== Exercise description ==
Please copy every line below that contains the string "werden".

== Input data ==
------------------------------

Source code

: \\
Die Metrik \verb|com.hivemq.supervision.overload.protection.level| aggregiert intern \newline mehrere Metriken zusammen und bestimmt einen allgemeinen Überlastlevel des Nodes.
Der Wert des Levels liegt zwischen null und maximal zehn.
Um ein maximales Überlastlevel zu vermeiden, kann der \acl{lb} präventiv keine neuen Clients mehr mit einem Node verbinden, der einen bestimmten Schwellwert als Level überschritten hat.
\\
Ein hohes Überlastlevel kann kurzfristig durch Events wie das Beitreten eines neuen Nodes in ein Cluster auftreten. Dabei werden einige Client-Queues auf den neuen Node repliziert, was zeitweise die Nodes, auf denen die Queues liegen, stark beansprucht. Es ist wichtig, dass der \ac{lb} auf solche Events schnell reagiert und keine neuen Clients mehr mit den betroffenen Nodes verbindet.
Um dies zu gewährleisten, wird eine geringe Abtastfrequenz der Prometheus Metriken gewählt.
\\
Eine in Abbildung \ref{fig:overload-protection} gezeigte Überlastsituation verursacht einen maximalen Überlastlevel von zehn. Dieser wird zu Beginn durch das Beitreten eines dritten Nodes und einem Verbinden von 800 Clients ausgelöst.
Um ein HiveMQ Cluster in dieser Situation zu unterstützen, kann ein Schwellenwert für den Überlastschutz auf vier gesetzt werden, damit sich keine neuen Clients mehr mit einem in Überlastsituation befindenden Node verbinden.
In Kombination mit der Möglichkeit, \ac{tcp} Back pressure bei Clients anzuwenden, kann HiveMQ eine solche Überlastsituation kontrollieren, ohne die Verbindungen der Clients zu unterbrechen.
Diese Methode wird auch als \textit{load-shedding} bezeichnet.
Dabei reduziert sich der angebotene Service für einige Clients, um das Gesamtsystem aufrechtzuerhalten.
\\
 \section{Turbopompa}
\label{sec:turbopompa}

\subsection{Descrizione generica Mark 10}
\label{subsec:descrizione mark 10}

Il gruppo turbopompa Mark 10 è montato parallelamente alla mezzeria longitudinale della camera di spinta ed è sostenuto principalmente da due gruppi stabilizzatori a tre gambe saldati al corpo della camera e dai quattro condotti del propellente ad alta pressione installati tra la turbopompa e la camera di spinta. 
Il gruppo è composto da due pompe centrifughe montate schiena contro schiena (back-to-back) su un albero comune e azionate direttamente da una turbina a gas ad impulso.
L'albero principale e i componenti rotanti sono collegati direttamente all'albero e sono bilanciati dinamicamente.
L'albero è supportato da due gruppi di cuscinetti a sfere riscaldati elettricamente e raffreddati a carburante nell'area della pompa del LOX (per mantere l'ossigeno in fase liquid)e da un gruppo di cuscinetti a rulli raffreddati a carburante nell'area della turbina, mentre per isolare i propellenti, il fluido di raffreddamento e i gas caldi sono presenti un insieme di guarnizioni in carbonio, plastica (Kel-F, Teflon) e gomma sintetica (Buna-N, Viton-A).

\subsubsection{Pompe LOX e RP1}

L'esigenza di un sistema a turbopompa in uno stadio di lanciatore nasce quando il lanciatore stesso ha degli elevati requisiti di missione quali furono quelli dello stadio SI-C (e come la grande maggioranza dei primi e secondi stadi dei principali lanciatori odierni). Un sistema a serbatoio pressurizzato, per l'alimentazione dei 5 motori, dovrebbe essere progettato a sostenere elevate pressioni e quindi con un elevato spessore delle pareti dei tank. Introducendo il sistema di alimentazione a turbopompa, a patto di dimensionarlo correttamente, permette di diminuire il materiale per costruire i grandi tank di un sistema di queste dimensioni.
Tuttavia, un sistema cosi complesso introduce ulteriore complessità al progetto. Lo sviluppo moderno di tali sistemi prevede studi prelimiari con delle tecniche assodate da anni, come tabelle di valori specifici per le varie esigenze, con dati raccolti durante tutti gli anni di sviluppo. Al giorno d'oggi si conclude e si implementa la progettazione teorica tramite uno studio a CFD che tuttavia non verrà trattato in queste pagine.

------------------------------

== Answer section ==
Ein hohes Überlastlevel kann kurzfristig durch Events wie das Beitreten eines neuen Nodes in ein Cluster auftreten. Dabei werden einige Client-Queues auf den neuen Node repliziert, was zeitweise die Nodes, auf denen die Queues liegen, stark beansprucht. Es ist wichtig, dass der \ac{lb} auf solche Events schnell reagiert und keine neuen Clients mehr mit den betroffenen Nodes verbindet.
Um ein HiveMQ Cluster in dieser Situation zu unterstützen, kann ein Schwellenwert für den Überlastschutz auf vier gesetzt werden, damit sich keine neuen Clients mehr mit einem in Überlastsituation befindenden Node verbinden.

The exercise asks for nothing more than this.